Everyone went to work. With heads bowed and pens scribbling across paper, all were intensely focused on the answer they would create, hoping for that outstanding grade they sought. The teacher turned to his computer to keep busy for the next hour.

But then, out of the corner of his eye, there was movement. Looking up, he saw a student smiling at him as she dropped her exam booklet into a wire mesh basket on his desk and strode briskly—confidently—out of the room. Bewildered, if not stunned, the professor reached into the basket to grab the student's "work." Wondering how in under a minute the student could've answered the question "What is courage?" he turned to page one and saw the young woman's entire answer:

This is.

Courage comes in all forms and we could cite many examples, but instead let's make the link between courage and personal accountability, for one can't exist without the other.
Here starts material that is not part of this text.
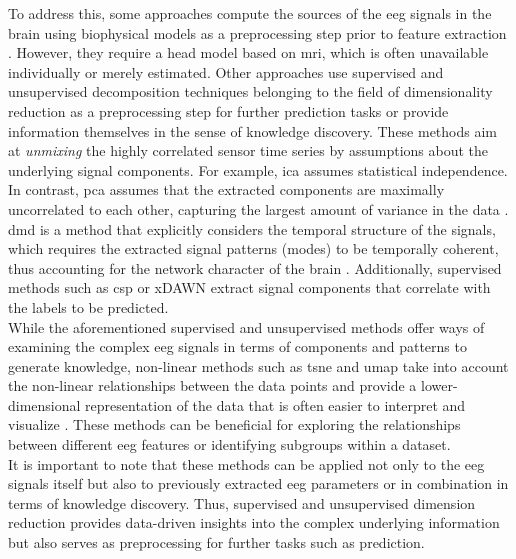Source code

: To address this, some approaches compute the sources of the \gls{eeg} signals in the brain using biophysical models as a preprocessing step prior to feature extraction \cite{Khan2018, Westner2018}. However, they require a head model based on \gls{mri}, which is often unavailable individually or merely estimated. Other approaches use supervised and unsupervised decomposition techniques belonging to the field of dimensionality reduction as a preprocessing step for further prediction tasks or provide information themselves in the sense of knowledge discovery. These methods aim at \textit{unmixing} the highly correlated sensor time series by assumptions about the underlying signal components. For example, \gls{ica} assumes statistical independence. In contrast, \gls{pca} assumes that the extracted components are maximally uncorrelated to each other, capturing the largest amount of variance in the data \cite{CohenX2017}. \Gls{dmd} is a method that explicitly considers the temporal structure of the signals, which requires the extracted signal patterns (modes) to be temporally coherent, thus accounting for the network character of the brain \cite{Brunton2016}. Additionally, supervised methods such as \gls{csp} \cite{Blankertz2008} or xDAWN \cite{Rivet2009} extract signal components that correlate with the labels to be predicted.\\
While the aforementioned supervised and unsupervised methods offer ways of examining the complex \gls{eeg} signals in terms of components and patterns to generate knowledge, non-linear methods such as \gls{tsne} and \gls{umap} take into account the non-linear relationships between the data points and provide a lower-dimensional representation of the data that is often easier to interpret and visualize \cite{Mcinnes2018}. These methods can be beneficial for exploring the relationships between different \gls{eeg} features or identifying subgroups within a dataset.\\
It is important to note that these methods can be applied not only to the \gls{eeg} signals itself but also to previously extracted \gls{eeg} parameters or in combination in terms of knowledge discovery. Thus, supervised and unsupervised dimension reduction provides data-driven insights into the complex underlying information but also serves as preprocessing for further tasks such as prediction.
Let's first list, though, some common life problems:
• The project I'm leading at work is behind schedule.
• My team is not performing.
• The company I started isn't making it.
• I am not hitting my sales goal.
• I am overweight and out-of-shape.
• My relationships are suffering.
• There is tension in my marriage.
• My son is not obedient.
• My daughter will not listen to me.
• I have no friends.
• I am unhappy.
In light of these life problems, how do courage and personal accountability intertwine? By saying these words:

I own it.

Anything else is blame, excuse-making, and a lack of personal responsibility. And dare I say, immature.

Sometimes people use the phrase "man up"—which doesn't really seem to work for women, but to instruct someone to "person up" sounds awfully odd. Yet the message behind "man up" is what we're talking about here, isn't it? It takes courage to say "I own it!" with no ifs, ands, or buts. And in that moment, when I am willing to speak those three courageous words, I am practicing personal accountability. I am outstanding.

So, to show my courage—and to be courageous—I will ask The Question Behind the Question (QBQ), "What can I do today to own a problem in my life?"

Some things just aren't that complicated.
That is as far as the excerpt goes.